A closer look at the household and payroll employment series also suggests that, after adjusting for definitional differences between the two measures, the discrepancy between them decreases substantially. Take September 2003 as an example, when the discrepancy in Figure 1 was the largest. Over the preceding 12 months, the published nonfarm payroll employment fell by 427,000 while the published household employment increased by 261,000. Therefore there is a difference of 688,000 jobs in terms of 12-month employment growth. However, a closer look indicates that the difference mainly comes from two sources: the population updates which led to an increase of 543,000 jobs in the change of household employment, and an increase of 310,000 self-employed jobs. In other words, after excluding the population update and the self-employed from the household survey results, it would show a decline of 592,000 jobs, also indicating a substantial job loss over the preceding 12 months. More thorough studies (for instance, BLS 2004) confirm this “back of the envelope” estimate, finding that, when the household survey is adjusted to match the payroll survey definition more closely, the movements of the two series in the past couple of years do tend to converge.
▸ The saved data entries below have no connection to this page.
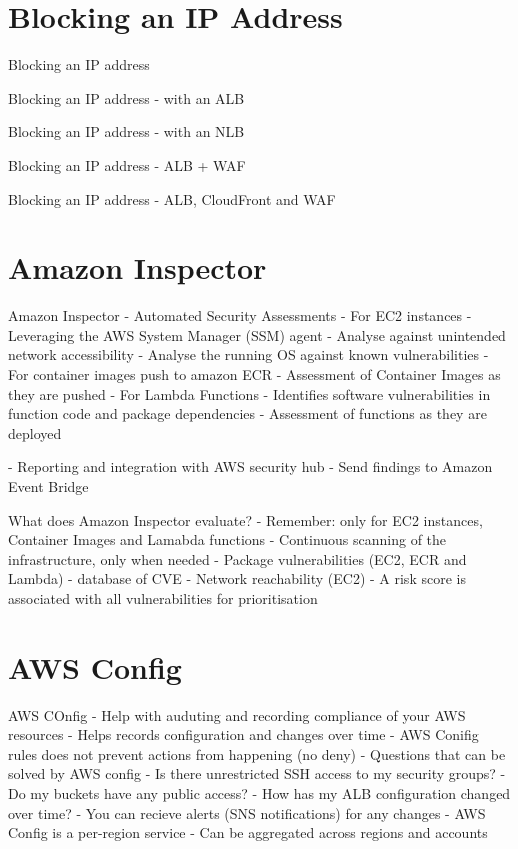 \documentclass[11pt]{book}
\begin{document}
    \section{Blocking an IP Address}

    Blocking an IP address

    Blocking an IP address - with an ALB

    Blocking an IP address - with an NLB

    Blocking an IP address - ALB + WAF

    Blocking an IP address - ALB, CloudFront and WAF

    \section{Amazon Inspector}
    Amazon Inspector
    - Automated Security Assessments
    - For EC2 instances
    - Leveraging the AWS System Manager (SSM) agent
    - Analyse against unintended network accessibility
    - Analyse the running OS against known vulnerabilities
    - For container images push to amazon ECR
    - Assessment of Container Images as they are pushed
    - For Lambda Functions
    - Identifies software vulnerabilities in function code and package dependencies
    - Assessment of functions as they are deployed

    - Reporting and integration with AWS security hub
    - Send findings to Amazon Event Bridge

    What does Amazon Inspector evaluate?
    - Remember: only for EC2 instances, Container Images and Lamabda functions
    - Continuous scanning of the infrastructure, only when needed
    - Package vulnerabilities (EC2, ECR and Lambda) - database of CVE
    - Network reachability (EC2)
    - A risk score is associated with all vulnerabilities for prioritisation

    \section{AWS Config}

    AWS COnfig
    - Help with auduting and recording compliance of your AWS resources
    - Helps records configuration and changes over time
    - AWS Conifig rules does not prevent actions from happening (no deny)
    - Questions that can be solved by AWS config
    - Is there unrestricted SSH access to my security groups?
    - Do my buckets have any public access?
    - How has my ALB configuration changed over time?
    - You can recieve alerts (SNS notifications) for any changes
    - AWS Config is a per-region service
    - Can be aggregated across regions and accounts
\end{document}
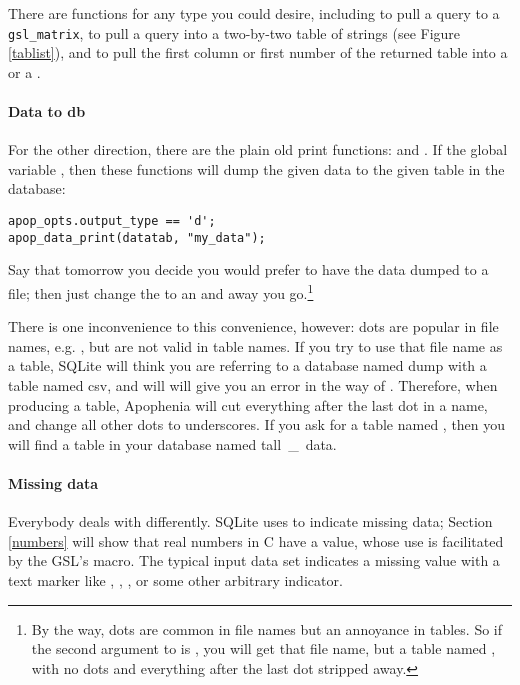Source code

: There are  functions for any type you could desire,
including  to pull a query to a {\tt
gsl\_matrix},  to pull a query into
a two-by-two table of strings (see Figure \ref{tablist}), 
and  to pull the first column or first
number of the returned table into a  or a .

\paragraph{Data to db} For the other direction, there are the plain old
print functions:  and
. If the global variable
, then these functions will dump the
given data to the given table in the database:
\begin{lstlisting}
apop_opts.output_type == 'd';
apop_data_print(datatab, "my_data");
\end{lstlisting}
Say that tomorrow you decide you would prefer to have the data dumped to
a file; then just change the  to an  and away you go.\footnote{By the way, dots are common in file names but an annoyance in tables. So if the second argument to  is , you will get that file name, but a table named , with no dots and everything after the last dot stripped away.}

There is one inconvenience to this convenience, however: dots are popular
in file names, e.g. , but are not valid in table names. If
you try to use that file name as a table, SQLite will think you are
referring to a database named \si{dump} with a table named \si{csv},
and will will give you an error in the way of .
Therefore, when producing a table, Apophenia will cut everything after
the last dot in a name, and change all other dots to underscores. If you
ask for a table named , then you will find a table in
your database named \si{tall\_data}.

\paragraph{Missing data} 
Everybody deals with  differently. SQLite uses 
 to indicate missing data; Section \ref{numbers} will show that
real numbers in C have a  value, whose use is facilitated by
the GSL's  macro. The typical input data set indicates a
missing value with a text marker like , , , or some
other arbitrary indicator.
Which measure is more reliable?

The reconciliation above shows that both employment measures suggested continued weakness in the labor market last year. However, their implications may differ in the long run, and which measure is more appropriate in assessing the labor market remains a judgment call. On the one hand, the household survey has drawbacks that may induce larger biases than the payroll survey. For instance, in the household survey there are a large number of “proxy responses” by household members who may have incomplete information on the employment status of other family members. Moreover, the sample size of household survey is substantially smaller than that of the payroll survey; the larger sample size in the payroll survey will undoubtedly help generate more precise estimates of employment.

On the other hand, the payroll survey has the drawback of missing job growth that is occurring at very young companies, including self-employment, even after the redesign. However, some researchers have pointed out that this drawback may not be so serious. Rissman (2003) treats self-employment as a low-paying alternative to wage work. In particular, workers are assumed to be either employed in wage work, unemployed, or self-employed and looking for wage work. During economic downturns, the likelihood of being laid off rises and the prospect of finding a job offer diminishes, making self-employment relatively more attractive; when the job market becomes more favorable, self-employment becomes less attractive and the number of self-employed persons declines. Therefore, self-employment should be countercyclical. Aaronson et al. (2004) analyze the variations of unemployment and self employment at the state level since 2001 and find that self-employment indeed was countercyclical in the most recent recession: it rose during weak economic times and declined as the wage and salary sector improved. Therefore, increases in self-employment in the early stages of an economic recovery reported in the household survey may indicate a weak rather than an improving labor market, suggesting that the household survey may send a false signal of employment strength.

Tao Wu

[URLs accessed August 2004.]
Aaronson, Daniel, Ellen R. Rissman, and Daniel G. Sullivan. 2004. “Assessing the Jobless Recovery.” Federal Reserve Bank of Chicago, Economic Perspectives 28 (2nd quarter).

Bureau of Labor Statistics. 2004. “Employment from the BLS Household and Payroll Surveys: Summary of Recent Trends.”

Hilsenrath, Jon E. 2003. “Job Gauge Skips Key Group: Start-Ups.” Wall Street Journal, September 22.

Rissman, Ellen R. 2003. “Self-employment as an Alternative to Unemployment.” Federal Reserve Bank of Chicago Working Paper 2003-34 (December).